I suspect this last definition – the land, its lay and the climate as expressed through the vintner’s art – is close to what six of Ontario’s better wineries had in mind when they banded together to form the Somewhereness group. One of its members, Norm Hardie, defines the concept of somewhereness as “not terroir but more … a place that you’re happy in, where you’re bien dans ta peau.”

The Somewhereness website is a little more specific about what the concept means to its members: place (bordering Lake Ontario), soil (clay and limestone), quality (a dedication to making premium wines) and stewardship (caring for the land, which has led to an increasing reliance on organic and biodynamic farming). And though they don’t specifically list it, they do refer to climate: “the coolest fine wine region on Earth.”
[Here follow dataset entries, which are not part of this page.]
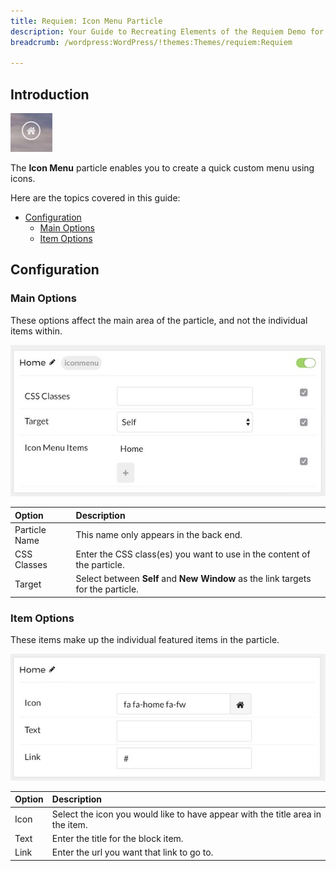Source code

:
 ```yaml
---
title: Requiem: Icon Menu Particle
description: Your Guide to Recreating Elements of the Requiem Demo for WordPress
breadcrumb: /wordpress:WordPress/!themes:Themes/requiem:Requiem

---
```


## Introduction

![](assets/particle_iconmenu1.jpeg)

The **Icon Menu** particle enables you to create a quick custom menu using icons.

Here are the topics covered in this guide:

* [Configuration](#configuration)
    - [Main Options](#main-options)
    - [Item Options](#item-options)

## Configuration

### Main Options 

These options affect the main area of the particle, and not the individual items within.

![](assets/particle_iconmenu2.jpeg)

| Option        | Description                                                                      |
| :-----        | :-----                                                                           |
| Particle Name | This name only appears in the back end.                                          |
| CSS Classes   | Enter the CSS class(es) you want to use in the content of the particle.          |
| Target        | Select between **Self** and **New Window** as the link targets for the particle. |

### Item Options

These items make up the individual featured items in the particle.

![](assets/particle_iconmenu3.jpeg)

| Option | Description                                                                    |
| :----- | :-----                                                                         |
| Icon   | Select the icon you would like to have appear with the title area in the item. |
| Text   | Enter the title for the block item.                                            |
| Link   | Enter the url you want that link to go to.                                     |

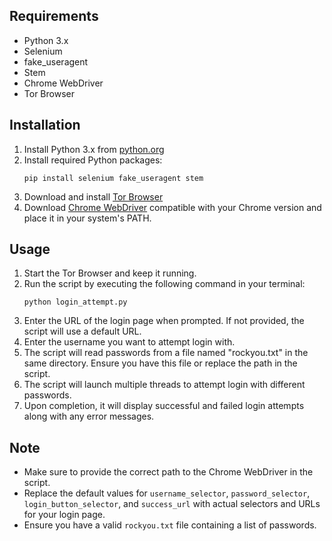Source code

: ## Requirements
- Python 3.x
- Selenium
- fake_useragent
- Stem
- Chrome WebDriver
- Tor Browser

## Installation

1. Install Python 3.x from [python.org](https://www.python.org/downloads/)
2. Install required Python packages:
    ```
    pip install selenium fake_useragent stem
    ```
3. Download and install [Tor Browser](https://www.torproject.org/download/)
4. Download [Chrome WebDriver](https://sites.google.com/a/chromium.org/chromedriver/downloads) compatible with your Chrome version and place it in your system's PATH.

## Usage

1. Start the Tor Browser and keep it running.
2. Run the script by executing the following command in your terminal:
    ```
    python login_attempt.py
    ```
3. Enter the URL of the login page when prompted. If not provided, the script will use a default URL.
4. Enter the username you want to attempt login with.
5. The script will read passwords from a file named "rockyou.txt" in the same directory. Ensure you have this file or replace the path in the script.
6. The script will launch multiple threads to attempt login with different passwords.
7. Upon completion, it will display successful and failed login attempts along with any error messages.

## Note

- Make sure to provide the correct path to the Chrome WebDriver in the script.
- Replace the default values for `username_selector`, `password_selector`, `login_button_selector`, and `success_url` with actual selectors and URLs for your login page.
- Ensure you have a valid `rockyou.txt` file containing a list of passwords.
After holding annual events in various rest-of-Canada cities, Somewhereness recently premiered in Quebec at a well-attended presentation and tasting for wine media and trade types held at Montreal’s SAT. Here’s hoping the positive reception leads to wider availability of the group’s wares in local restaurants and on the SAQ’s shelves (while a few of the wines are available at the monopoly, most are private imports).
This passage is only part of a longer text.